Mental health services:
- Transformed community mental health services wrapped around primary care, integrated with social care and voluntary and community sector for patients with a serious mental illness. Roll out of new transformed community core teams to reach 100% of primary care networks (PCNs) in 2022/23.
- Expansion of crisis prevention houses to Barnet, Enfield and Haringey. Crisis cafes / safe havens are now available in each north central London borough, providing a safe space for residents who are at risk of a mental health crisis.
- Implemented a new Home Treatment Team service in Barnet, which provides intensive mental health support for children and young people in their own homes who would otherwise be at risk of admission to a hospital inpatient unit. The service is due to be rolled out to all north central London boroughs during 2023/24.
- Increased provision in Mental Health Support in Schools via mental health teams which support schools, teachers and individual pupils.
- Investment into dialectical behaviour therapy (DBT) services has provided a local service closer to home, replacing the need to refer children and young people to services in South London and Hertfordshire.

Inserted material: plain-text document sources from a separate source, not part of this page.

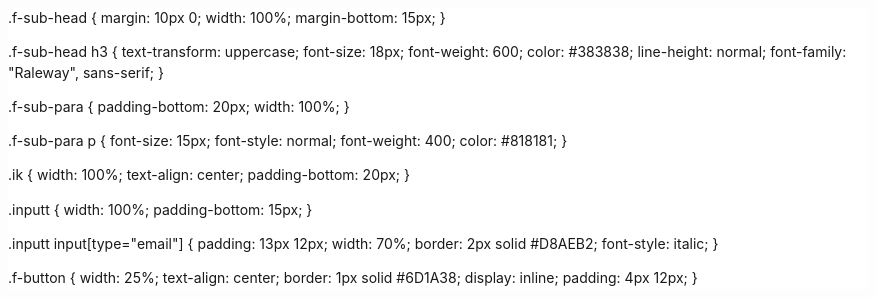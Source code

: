 .f-sub-head {
    margin: 10px 0;
    width: 100%;
    margin-bottom: 15px;
}

.f-sub-head h3 {
    text-transform: uppercase;
    font-size: 18px;
    font-weight: 600;
    color: #383838;
    line-height: normal;
    font-family: "Raleway", sans-serif;
}



.f-sub-para {
    padding-bottom: 20px;
    width: 100%;
}

.f-sub-para p {
    font-size: 15px;
    font-style: normal;
    font-weight: 400;
    color: #818181;
}

.ik {
    width: 100%;
    text-align: center;
    padding-bottom: 20px;
}

.inputt {
    width: 100%;
    padding-bottom: 15px;
}

.inputt input[type="email"] {
    padding: 13px 12px;
    width: 70%;
    border: 2px solid #D8AEB2;
    font-style: italic;
}

.f-button {
    width: 25%;
    text-align: center;
    border: 1px solid #6D1A38;
    display: inline;
    padding: 4px 12px;
}

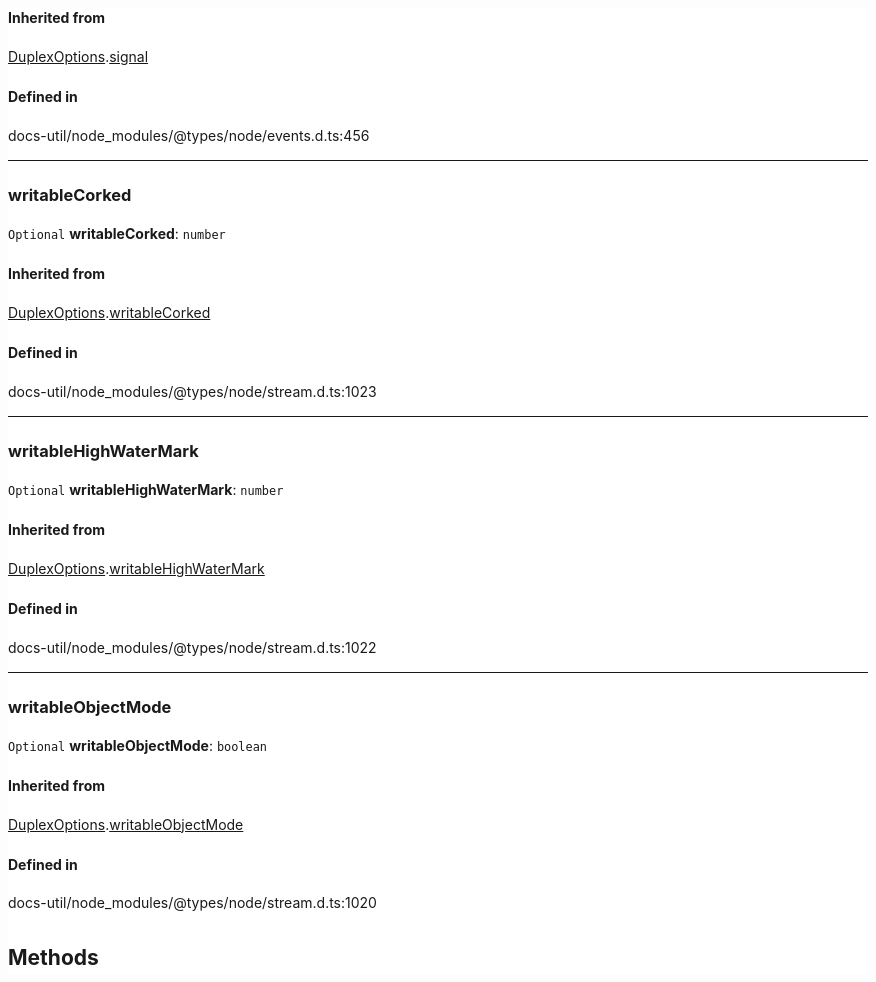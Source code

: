 #### Inherited from

[DuplexOptions](../../interfaces/DuplexOptions.md).[signal](../../interfaces/DuplexOptions.md#signal)

#### Defined in

docs-util/node_modules/@types/node/events.d.ts:456

___

### writableCorked

 `Optional` **writableCorked**: `number`

#### Inherited from

[DuplexOptions](../../interfaces/DuplexOptions.md).[writableCorked](../../interfaces/DuplexOptions.md#writablecorked)

#### Defined in

docs-util/node_modules/@types/node/stream.d.ts:1023

___

### writableHighWaterMark

 `Optional` **writableHighWaterMark**: `number`

#### Inherited from

[DuplexOptions](../../interfaces/DuplexOptions.md).[writableHighWaterMark](../../interfaces/DuplexOptions.md#writablehighwatermark)

#### Defined in

docs-util/node_modules/@types/node/stream.d.ts:1022

___

### writableObjectMode

 `Optional` **writableObjectMode**: `boolean`

#### Inherited from

[DuplexOptions](../../interfaces/DuplexOptions.md).[writableObjectMode](../../interfaces/DuplexOptions.md#writableobjectmode)

#### Defined in

docs-util/node_modules/@types/node/stream.d.ts:1020

## Methods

- Investment made into specialist and community eating disorder services. Waiting times have now reduced from 10 weeks to 6 weeks. The service provides holistic assessment and co-production of care plans for children, young people and their families.
- Mental health support available from NHS and voluntary and community sector organisations, both face to face and virtually 7 days a week, available in 20+ languages with psychological interventions for people with long term conditions.
Assessing progress and next steps
We will track the progress of implementing the core offer for both community and mental health services to monitor its impact on residents and to demonstrate population health improvement at a borough and system level. This will also support our decision-making and help us to prioritise areas for investment going forwards.
When fully implemented, we believe the core offer will help us to achieve our ambition of addressing the inequity of service access and health outcomes which currently exists across north central London.